> _Problem_:
Copy whichever lines of the data hold the word "anti".

Stored data entries
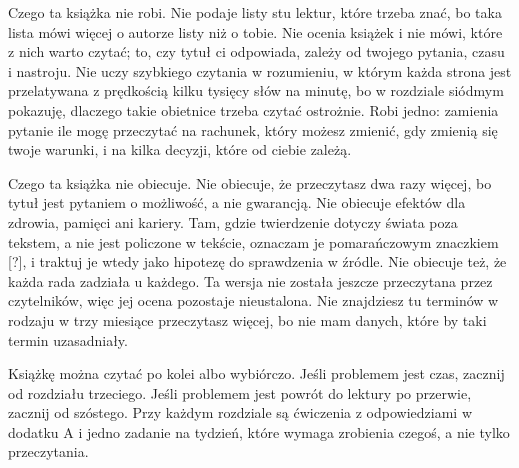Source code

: Czego ta książka nie robi. Nie podaje listy stu lektur, które trzeba znać, bo taka lista mówi więcej
o autorze listy niż o tobie. Nie ocenia książek i nie mówi, które z nich warto czytać; to, czy
tytuł ci odpowiada, zależy od twojego pytania, czasu i nastroju. Nie uczy szybkiego czytania
w rozumieniu, w którym każda strona jest przelatywana z prędkością kilku tysięcy słów na minutę,
bo w rozdziale siódmym pokazuję, dlaczego takie obietnice trzeba czytać ostrożnie. Robi jedno:
zamienia pytanie \glqq ile mogę przeczytać\grqq{} na rachunek, który możesz zmienić, gdy zmienią się
twoje warunki, i na kilka decyzji, które od ciebie zależą.

Czego ta książka nie obiecuje. Nie obiecuje, że przeczytasz dwa razy więcej, bo tytuł jest pytaniem
o możliwość, a nie gwarancją. Nie obiecuje efektów dla zdrowia, pamięci ani kariery. Tam, gdzie
twierdzenie dotyczy świata poza tekstem, a nie jest policzone w tekście, oznaczam je pomarańczowym znaczkiem [?], i traktuj je wtedy jako hipotezę do sprawdzenia w źródle. Nie obiecuje też,
że każda rada zadziała u każdego. Ta wersja nie została jeszcze przeczytana przez czytelników,
więc jej ocena pozostaje nieustalona. Nie znajdziesz tu terminów w rodzaju \glqq w trzy miesiące
przeczytasz więcej\grqq{}, bo nie mam danych, które by taki termin uzasadniały.

Książkę można czytać po kolei albo wybiórczo. Jeśli problemem jest czas, zacznij od rozdziału
trzeciego. Jeśli problemem jest powrót do lektury po przerwie, zacznij od szóstego. Przy każdym
rozdziale są ćwiczenia z odpowiedziami w dodatku A i jedno zadanie na tydzień, które wymaga zrobienia
czegoś, a nie tylko przeczytania.
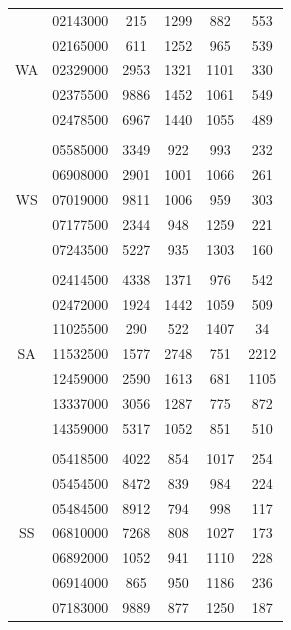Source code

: \documentclass[draft,wrr]{AGUTeX}
\begin{document}
\begin{article}
\begin{table}
\begin{tabular}{cccccc}
& 02143000 & 215    & 1299  &  882 &   553\\
&  02165000 & 611   & 1252  &  965  &  539\\
WA&02329000&  2953    & 1321 &  1101   &   330\\   
&02375500 &  9886   & 1452  &  1061   & 549\\
&02478500  &  6967  & 1440  &  1055  &  489\\
\\
&05585000  &  3349      & 922      &    993     &  232    \\
&06908000  &  2901      & 1001     &    1066    &  261   \\
WS&07019000  &  9811      & 1006     &    959     &  303    \\
&07177500  &  2344      & 948      &    1259     &  221    \\
&07243500 & 5227  & 935  &  1303  &  160\\
\\
&02414500& 4338  & 1371 & 976 & 542  \\
&02472000&  1924 & 1442 &1059  &  509 \\
& 11025500&    290  &  522  & 1407   & 34  \\
SA&11532500 & 1577   & 2748 &  751  &  2212\\
&12459000&  2590 & 1613 & 681 & 1105  \\
&13337000& 3056  & 1287 & 775 &  872 \\
&14359000&  5317 & 1052 & 851 &  510 \\
\\
&05418500&4022   &854  &1017 & 254  \\
&05454500& 8472  &839  & 984 & 224  \\
&05484500& 8912  & 794 & 998 &  117 \\
SS&06810000& 7268  & 808 &1027  &173   \\
&06892000& 1052  & 941 &1110 & 228  \\
&06914000& 865  & 950 & 1186 & 236  \\
&07183000& 9889  & 877 & 1250 & 187  \\
\hline
\end{tabular}
 
\end{table}


\end{article}
\end{document}
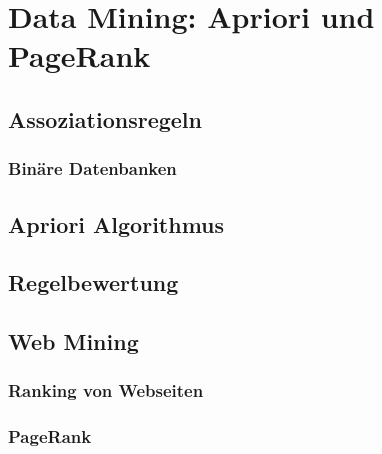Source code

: \chapter{Data Mining: Apriori und PageRank} %

	\section{Assoziationsregeln} %

		\subsection{Binäre Datenbanken} %

	\section{Apriori Algorithmus} %

	\section{Regelbewertung} %

	\section{Web Mining} %

		\subsection{Ranking von Webseiten} %

		\subsection{PageRank} %
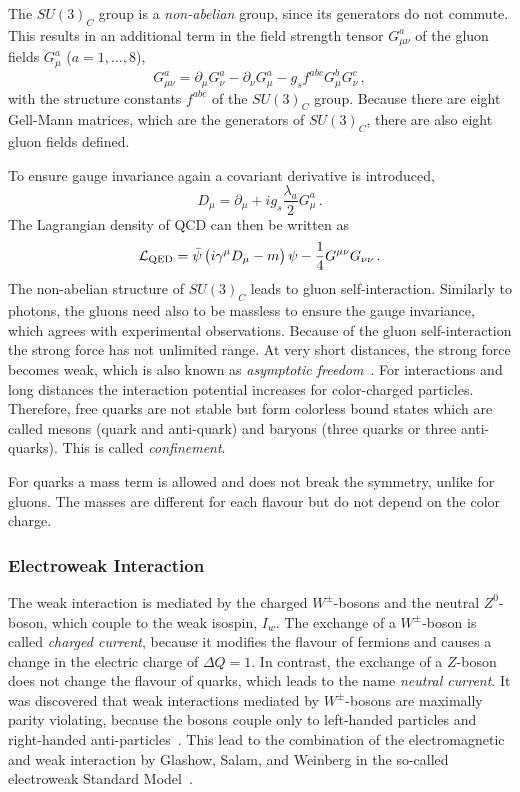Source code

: The $SU(3)_C$ group is a \emph{non-abelian} group, since its generators do not commute.
This results in an additional term in the field strength tensor $G_{\mu\nu}^a$ of the gluon fields $G_\mu^a$ ($a = 1, \ldots, 8$),
\begin{equation}
    G_{\mu\nu}^a = \partial_\mu G_\nu^a -  \partial_\nu G_\mu^a - g_s f^{abc} G_\mu^b G_\nu^c \,,
\end{equation}
with the structure constants $f^{abc}$ of the $SU(3)_C$ group.
Because there are eight Gell-Mann matrices, which are the generators of $SU(3)_C$, there are also eight gluon fields defined.

To ensure gauge invariance again a covariant derivative is introduced,
\begin{equation}
    D_\mu = \partial_\mu + i g_s \frac{\lambda_a}{2} G_\mu^a \,.
\end{equation}
The Lagrangian density of QCD can then be written as
\begin{equation}
    \mathcal{L}_\text{QED} = \bar{\psi} \left( i \gamma^\mu D_\mu -m \right) \psi - \frac{1}{4} G^{\mu\nu} G_{\nu\nu} \,.
\end{equation}
The non-abelian structure of $SU(3)_C$ leads to gluon self-interaction.
Similarly to photons, the gluons need also to be massless to ensure the gauge invariance, which agrees with experimental observations.
Because of the gluon self-interaction the strong force has not unlimited range.
At very short distances, the strong force becomes weak, which is also known as \emph{asymptotic freedom}~\cite{AsymFreedom1,AsymFreedom2}.
For interactions and long distances the interaction potential increases for color-charged particles.
Therefore, free quarks are not stable but form colorless bound states which are called mesons (quark and anti-quark) and
baryons (three quarks or three anti-quarks).
This is called \emph{confinement}.

For quarks a mass term is allowed and does not break the symmetry, unlike for gluons.
The masses are different for each flavour but do not depend on the color charge.

\subsubsection{Electroweak Interaction}

The weak interaction is mediated by the charged $W^\pm$-bosons and the neutral $Z^0$-boson, which couple to the weak
isospin, $I_w$.
The exchange of a $W^\pm$-boson is called \emph{charged current}, because it modifies the flavour of fermions and causes a change in the electric charge of $\Delta Q = 1$.
In contrast, the exchange of a $Z$-boson does not change the flavour of quarks, which leads to the name \emph{neutral current}.
It was discovered that weak interactions mediated by $W^\pm$-bosons are maximally parity violating, because the bosons couple only to
left-handed particles and right-handed anti-particles~\cite{PhysRev.104.254,PhysRev.105.1413}.
This lead to the combination of the electromagnetic and weak interaction by Glashow, Salam, and Weinberg in the
so-called electroweak Standard Model~\cite{Glashow1961,Salam1959,Weinberg1967}.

> _Result of this task_:
Therefore, free quarks are not stable but form colorless bound states which are called mesons (quark and anti-quark) and
baryons (three quarks or three anti-quarks).
left-handed particles and right-handed anti-particles~\cite{PhysRev.104.254,PhysRev.105.1413}.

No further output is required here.